Rubén Quiñones, subdirector at PRITS, said PRITS supports the measure as consistent with government digitalization policy (citing Law 75) and cybersecurity oversight (citing Law 40). Quiñones recommended changing the first notice to 31 days before expiration so reminders align with the current renewal eligibility window — vehicles are eligible for renewal 31 days before expiration — and he urged adherence to cybersecurity standards for handling personal data.

Committee members pressed DTOP and PRITS for fiscal and operational details. DTOP estimated a one‑time implementation cost of about $90,000 and provided annual SMS cost ranges tied to message volume: roughly $34,500 for 3,000,000 texts, $57,500 for 5,000,000 texts, and $80,500 for 7,000,000 texts. DTOP said the implementation timeline to enable SMS delivery would be about three months once funded, and that the agency is working to add email notifications in coordination with PRITS, with programmatic changes expected by summer.

DTOP gave counts from its records for planning purposes. Testimony listed about 2,029,499 validated email addresses (a later near-duplicate figure was read back as 2,029,449), 1,712,867 phone numbers (not validated), approximately 2,661,071 digital marbetes currently active, and 48,234 physical "pegatinas" in circulation for certain vehicle types. The Puerto Rico Police (absent from the hearing) sent written data the committee cited showing traffic-enforcement removals: 31,109 infractions for expired marbetes in 2023, 54,282 in 2024 and 31,903 through April 29, 2025.

Committee members raised equity and outreach concerns for older residents who may not use email or smartphones. The vice president of the House and other members asked whether the law should mandate providing a phone number at registration; DTOP responded that requiring a phone number in the past caused transactional problems when citizens declined to provide one, so collection was left optional.
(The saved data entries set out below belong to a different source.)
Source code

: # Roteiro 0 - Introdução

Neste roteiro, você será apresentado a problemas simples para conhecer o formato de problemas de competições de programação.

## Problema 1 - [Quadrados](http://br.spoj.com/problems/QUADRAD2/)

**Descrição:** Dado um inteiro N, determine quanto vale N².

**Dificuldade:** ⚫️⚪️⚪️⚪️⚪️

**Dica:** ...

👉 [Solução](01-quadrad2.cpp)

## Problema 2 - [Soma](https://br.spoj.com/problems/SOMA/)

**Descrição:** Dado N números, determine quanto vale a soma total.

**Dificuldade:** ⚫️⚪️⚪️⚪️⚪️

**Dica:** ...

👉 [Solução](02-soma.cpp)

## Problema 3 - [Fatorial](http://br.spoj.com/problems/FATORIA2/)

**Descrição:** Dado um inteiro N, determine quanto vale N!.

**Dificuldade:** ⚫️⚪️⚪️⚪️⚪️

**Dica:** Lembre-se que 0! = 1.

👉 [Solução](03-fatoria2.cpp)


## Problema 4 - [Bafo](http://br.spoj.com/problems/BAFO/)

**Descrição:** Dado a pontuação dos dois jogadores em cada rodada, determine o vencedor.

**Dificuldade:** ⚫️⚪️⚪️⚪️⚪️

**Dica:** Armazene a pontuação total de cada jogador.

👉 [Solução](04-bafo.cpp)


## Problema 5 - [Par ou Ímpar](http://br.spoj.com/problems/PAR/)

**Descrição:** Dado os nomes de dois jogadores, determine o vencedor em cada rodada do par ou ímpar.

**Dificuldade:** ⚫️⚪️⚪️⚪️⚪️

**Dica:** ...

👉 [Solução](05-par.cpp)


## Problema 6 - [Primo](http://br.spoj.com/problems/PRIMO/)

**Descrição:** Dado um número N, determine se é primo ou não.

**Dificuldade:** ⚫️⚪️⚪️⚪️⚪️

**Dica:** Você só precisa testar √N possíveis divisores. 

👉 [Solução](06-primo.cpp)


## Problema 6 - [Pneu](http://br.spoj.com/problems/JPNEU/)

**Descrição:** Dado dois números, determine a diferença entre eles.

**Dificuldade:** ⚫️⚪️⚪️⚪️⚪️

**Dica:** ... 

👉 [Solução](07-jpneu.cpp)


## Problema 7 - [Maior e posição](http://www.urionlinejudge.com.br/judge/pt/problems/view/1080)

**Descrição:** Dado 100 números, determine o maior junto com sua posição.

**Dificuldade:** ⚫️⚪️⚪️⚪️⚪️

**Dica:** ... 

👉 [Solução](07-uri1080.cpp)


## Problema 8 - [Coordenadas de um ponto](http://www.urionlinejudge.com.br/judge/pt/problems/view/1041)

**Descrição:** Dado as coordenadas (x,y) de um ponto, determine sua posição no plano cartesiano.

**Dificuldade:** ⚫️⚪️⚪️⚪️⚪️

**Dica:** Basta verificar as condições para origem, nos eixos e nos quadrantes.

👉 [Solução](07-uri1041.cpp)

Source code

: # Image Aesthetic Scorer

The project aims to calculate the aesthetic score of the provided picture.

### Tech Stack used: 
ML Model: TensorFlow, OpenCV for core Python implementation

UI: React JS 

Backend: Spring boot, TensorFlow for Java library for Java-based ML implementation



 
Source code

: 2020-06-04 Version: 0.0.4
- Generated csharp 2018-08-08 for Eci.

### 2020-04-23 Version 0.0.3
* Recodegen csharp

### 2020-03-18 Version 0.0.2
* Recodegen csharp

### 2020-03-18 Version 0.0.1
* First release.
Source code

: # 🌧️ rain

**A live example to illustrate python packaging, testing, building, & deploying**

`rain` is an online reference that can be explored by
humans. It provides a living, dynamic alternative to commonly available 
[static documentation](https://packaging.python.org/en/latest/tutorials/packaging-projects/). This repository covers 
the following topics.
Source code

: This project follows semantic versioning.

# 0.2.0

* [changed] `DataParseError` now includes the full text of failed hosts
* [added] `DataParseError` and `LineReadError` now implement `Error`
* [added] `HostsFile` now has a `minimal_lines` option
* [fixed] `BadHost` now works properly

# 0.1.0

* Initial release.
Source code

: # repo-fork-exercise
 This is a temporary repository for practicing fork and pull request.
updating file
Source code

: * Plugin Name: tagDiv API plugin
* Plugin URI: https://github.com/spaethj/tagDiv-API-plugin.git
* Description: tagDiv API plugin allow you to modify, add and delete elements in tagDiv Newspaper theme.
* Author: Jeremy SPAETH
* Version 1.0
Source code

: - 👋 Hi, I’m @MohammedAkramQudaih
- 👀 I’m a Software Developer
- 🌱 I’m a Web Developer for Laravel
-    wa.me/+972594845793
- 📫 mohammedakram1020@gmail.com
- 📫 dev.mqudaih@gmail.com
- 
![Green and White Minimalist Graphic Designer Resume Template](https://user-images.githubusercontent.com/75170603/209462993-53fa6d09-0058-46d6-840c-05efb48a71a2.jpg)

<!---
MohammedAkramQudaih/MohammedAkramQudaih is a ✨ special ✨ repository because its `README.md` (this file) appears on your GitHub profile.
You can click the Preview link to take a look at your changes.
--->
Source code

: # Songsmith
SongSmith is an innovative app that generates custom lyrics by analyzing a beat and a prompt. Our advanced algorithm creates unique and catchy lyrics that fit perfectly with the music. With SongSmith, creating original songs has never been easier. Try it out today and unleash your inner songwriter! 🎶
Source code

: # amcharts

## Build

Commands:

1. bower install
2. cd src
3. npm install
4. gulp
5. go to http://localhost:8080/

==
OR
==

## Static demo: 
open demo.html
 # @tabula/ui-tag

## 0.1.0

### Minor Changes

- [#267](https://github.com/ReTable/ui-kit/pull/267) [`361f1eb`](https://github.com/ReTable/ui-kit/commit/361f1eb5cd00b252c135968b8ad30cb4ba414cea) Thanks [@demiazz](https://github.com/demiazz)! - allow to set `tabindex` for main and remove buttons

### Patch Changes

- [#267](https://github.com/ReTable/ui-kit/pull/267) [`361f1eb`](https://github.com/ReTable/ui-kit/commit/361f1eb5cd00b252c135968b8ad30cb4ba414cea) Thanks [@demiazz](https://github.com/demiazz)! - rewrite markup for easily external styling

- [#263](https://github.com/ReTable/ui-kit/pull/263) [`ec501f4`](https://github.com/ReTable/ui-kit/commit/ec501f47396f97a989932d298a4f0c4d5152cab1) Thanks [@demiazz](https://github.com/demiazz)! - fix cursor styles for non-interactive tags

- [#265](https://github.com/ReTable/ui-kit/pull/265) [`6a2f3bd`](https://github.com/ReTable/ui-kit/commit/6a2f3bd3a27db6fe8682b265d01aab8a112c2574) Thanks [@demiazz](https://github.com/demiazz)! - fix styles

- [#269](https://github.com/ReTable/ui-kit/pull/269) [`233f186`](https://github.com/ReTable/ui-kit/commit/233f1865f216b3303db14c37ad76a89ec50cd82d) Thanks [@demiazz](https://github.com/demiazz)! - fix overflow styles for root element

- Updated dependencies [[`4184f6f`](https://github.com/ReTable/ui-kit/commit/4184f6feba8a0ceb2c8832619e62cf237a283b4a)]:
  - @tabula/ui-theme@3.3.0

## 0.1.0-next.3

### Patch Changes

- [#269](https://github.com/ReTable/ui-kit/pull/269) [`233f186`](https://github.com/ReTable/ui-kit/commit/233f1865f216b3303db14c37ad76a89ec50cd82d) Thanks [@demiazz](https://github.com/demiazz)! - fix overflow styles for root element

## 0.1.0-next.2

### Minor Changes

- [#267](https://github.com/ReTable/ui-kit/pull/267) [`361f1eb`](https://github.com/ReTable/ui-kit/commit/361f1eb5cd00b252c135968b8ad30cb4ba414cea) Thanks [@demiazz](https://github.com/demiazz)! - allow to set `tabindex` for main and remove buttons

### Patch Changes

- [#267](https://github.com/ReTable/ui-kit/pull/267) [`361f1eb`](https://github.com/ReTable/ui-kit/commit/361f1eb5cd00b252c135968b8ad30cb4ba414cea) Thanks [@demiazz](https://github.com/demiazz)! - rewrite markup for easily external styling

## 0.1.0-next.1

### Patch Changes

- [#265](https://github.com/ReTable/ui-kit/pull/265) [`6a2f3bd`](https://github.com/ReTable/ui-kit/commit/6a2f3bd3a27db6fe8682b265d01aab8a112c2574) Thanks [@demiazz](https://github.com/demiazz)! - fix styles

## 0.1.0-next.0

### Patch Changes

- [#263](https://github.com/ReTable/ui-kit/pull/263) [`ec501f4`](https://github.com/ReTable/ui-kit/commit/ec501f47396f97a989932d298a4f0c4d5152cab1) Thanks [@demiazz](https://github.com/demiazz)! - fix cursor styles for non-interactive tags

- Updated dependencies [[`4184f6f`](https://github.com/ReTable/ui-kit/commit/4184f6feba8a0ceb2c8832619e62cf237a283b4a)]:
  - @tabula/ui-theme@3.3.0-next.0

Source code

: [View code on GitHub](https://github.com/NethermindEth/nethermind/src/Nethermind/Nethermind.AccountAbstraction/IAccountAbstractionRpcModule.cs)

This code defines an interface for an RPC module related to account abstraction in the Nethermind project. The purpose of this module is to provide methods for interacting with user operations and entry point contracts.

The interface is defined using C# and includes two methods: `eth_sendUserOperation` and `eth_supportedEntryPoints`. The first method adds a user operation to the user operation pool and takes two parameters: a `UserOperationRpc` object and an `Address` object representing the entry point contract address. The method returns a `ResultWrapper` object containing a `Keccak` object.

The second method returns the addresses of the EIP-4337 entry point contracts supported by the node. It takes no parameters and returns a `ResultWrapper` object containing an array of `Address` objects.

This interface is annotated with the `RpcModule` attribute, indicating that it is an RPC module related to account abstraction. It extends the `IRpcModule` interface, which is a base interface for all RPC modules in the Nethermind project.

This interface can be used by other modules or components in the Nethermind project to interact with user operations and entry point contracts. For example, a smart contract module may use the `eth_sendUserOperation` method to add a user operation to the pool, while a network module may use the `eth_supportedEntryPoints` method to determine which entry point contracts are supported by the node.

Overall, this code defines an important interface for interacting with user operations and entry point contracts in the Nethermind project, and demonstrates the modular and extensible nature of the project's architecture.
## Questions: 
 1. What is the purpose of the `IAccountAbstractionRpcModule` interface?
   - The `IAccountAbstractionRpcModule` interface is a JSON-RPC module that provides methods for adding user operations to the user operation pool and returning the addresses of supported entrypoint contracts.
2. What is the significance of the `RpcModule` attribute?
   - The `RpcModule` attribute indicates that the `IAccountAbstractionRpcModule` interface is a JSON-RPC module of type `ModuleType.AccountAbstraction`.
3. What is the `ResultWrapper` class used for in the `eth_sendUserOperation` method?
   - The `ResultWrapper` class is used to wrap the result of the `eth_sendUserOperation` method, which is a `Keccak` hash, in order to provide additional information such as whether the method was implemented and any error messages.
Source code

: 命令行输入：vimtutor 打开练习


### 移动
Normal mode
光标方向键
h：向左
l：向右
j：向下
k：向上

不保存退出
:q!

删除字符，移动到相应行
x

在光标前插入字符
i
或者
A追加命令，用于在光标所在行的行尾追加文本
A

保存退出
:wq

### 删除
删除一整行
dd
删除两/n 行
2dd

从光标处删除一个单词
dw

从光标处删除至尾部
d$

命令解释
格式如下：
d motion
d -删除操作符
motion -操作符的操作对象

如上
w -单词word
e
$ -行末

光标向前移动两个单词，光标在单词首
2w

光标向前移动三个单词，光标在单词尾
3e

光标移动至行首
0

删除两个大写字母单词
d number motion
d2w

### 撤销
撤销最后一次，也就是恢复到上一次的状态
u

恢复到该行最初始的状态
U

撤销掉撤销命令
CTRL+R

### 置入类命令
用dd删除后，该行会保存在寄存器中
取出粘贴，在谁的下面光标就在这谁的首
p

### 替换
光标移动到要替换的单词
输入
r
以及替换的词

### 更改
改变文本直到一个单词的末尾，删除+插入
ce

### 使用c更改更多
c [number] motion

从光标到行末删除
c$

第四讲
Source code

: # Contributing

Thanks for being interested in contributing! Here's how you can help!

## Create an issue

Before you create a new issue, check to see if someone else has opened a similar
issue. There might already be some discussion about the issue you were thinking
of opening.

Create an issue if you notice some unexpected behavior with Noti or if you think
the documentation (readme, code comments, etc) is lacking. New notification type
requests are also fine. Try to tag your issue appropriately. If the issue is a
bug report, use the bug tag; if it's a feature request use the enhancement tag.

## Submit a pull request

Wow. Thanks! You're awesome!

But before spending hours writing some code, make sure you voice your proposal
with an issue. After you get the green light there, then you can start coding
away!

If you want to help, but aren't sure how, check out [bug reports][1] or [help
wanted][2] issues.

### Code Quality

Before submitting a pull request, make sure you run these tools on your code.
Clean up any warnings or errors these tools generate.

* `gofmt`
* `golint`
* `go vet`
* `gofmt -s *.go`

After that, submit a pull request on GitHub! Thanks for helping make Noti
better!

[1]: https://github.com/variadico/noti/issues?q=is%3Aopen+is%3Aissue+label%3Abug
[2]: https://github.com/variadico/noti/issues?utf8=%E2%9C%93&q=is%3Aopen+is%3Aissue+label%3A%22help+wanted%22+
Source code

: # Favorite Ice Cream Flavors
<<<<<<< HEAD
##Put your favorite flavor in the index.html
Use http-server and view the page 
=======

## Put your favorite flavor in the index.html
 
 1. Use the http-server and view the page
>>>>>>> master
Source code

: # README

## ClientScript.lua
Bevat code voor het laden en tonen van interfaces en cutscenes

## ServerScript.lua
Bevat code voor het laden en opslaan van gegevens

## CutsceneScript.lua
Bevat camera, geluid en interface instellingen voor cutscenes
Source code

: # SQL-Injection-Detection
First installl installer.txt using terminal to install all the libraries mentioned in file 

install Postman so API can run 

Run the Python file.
Members asked DTOP to supply regional data on marbete removals and counts by jurisdiction; the committee requested that DTOP and PRITS deliver the requested counts and related fiscal-impact information by 4:00 p.m. the same day.

The committee accepted the technical amendment proposed by PRITS to change the first notice to 31 days before expiration. The committee chair said the intention is to prepare an informational report and to consider final approval of the project next week. No roll-call vote on the bill was recorded at the hearing.

"Sin lugar a duda, el DTOP siempre estará comprometido en cumplir con la política pública proveniente de la ley de gobierno electrónico," Mary Fuster testified, emphasizing the department’s intent to follow applicable digital-government laws and to pursue improvements "dentro del marco de nuestras posibilidades económicas."